I awoke in a chair in the room, disoriented. I was not completely sober. My watch read 6:25. A film was playing on the TV. It was called "Autobiography of a Flea." The plot synopsis is here. Before you link, let me just say that one of the stars was John Holmes. That may be enough for you. There were a few friends unconscious around me, but the main proponents of going to see the Pirate Show were absent.

I tried to rouse the remaining people in the room. No one was interested. Alone, I stumbled from the room, stumbled into the elevator, stumbled into the casino. I wended my way through the labyrinthine chaos that is any casino floor and found an exit that I remembered would regurgitate me out in the direction of Treasure Island.

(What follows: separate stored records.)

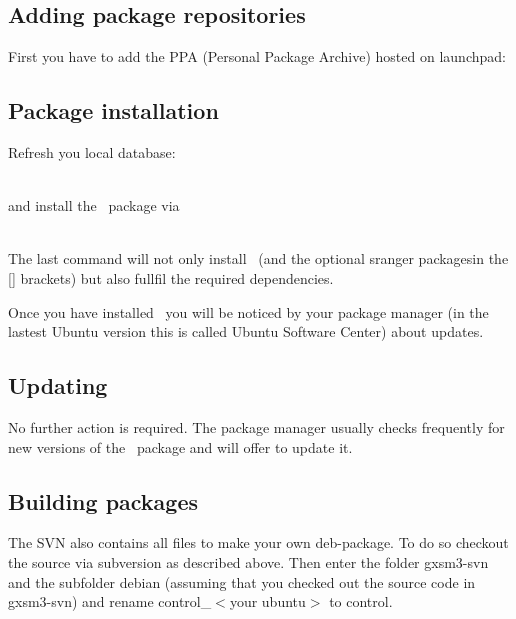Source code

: \subsection{Adding package repositories}
First you have to add the PPA (Personal Package Archive) hosted on launchpad:





\subsection{Package installation}
Refresh you local database:

\\[1mm] and install the \Gxsm\ package via

\\[1mm] The last command will not only install
\Gxsm\ (and the optional sranger packagesin the [] brackets) but also fullfil
the required dependencies. 

Once you have installed \Gxsm\ you will be noticed by your package manager (in
the lastest Ubuntu version this is called Ubuntu Software Center) about
updates.


\subsection{Updating}

No further action is required. The package manager usually checks frequently
for new versions of the \Gxsm\ package and will offer to update it.

\subsection{Building packages} 

The SVN also contains all files to make your own deb-package. To do so
checkout the source via subversion as described above. Then enter the folder
gxsm3-svn and the subfolder debian (assuming that you checked out the
source code in gxsm3-svn) and rename control\_$<$your ubuntu$>$ to control.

The heat, even at 6:28 PM, was rudely brutal, as I shot out through revolving doors onto the strip. I had no sunglasses, the waning sunlight and flickering neon disoriented me. I felt like a zombie, there was a crowd moving toward Treasure Island in a big amorphous blob. Time slowed. I looked to my right, next to a retaining wall, were three homeless people, grubby and out of place among the tourists on the strip. I locked eyes with one of them, a double-amputee in an old wheelchair. His eyes were dark wells of suffering that sucked at me as I walked past, was pulled past by the current of the crowd. It seemed horrifying that, at the base of all this glitz and wealth and consumption, there was this vision of abject poverty and demoralized humanity. It was haunting, but I was drawn with the masses, away from reality to the spectacle that replayed like clockwork. Cannons roared, flames heated up the sizzling sky, water sprayed from imaginary cannonballs. The crowd groaned its approval. I miraculously found one of my friends in all the chaos. We watched rapt, as the image of the downtrodden was washed away by special effects. The imprint, however, has remained etched into my memories of Las Vegas, on the edge of the desert, glittering like an American dream.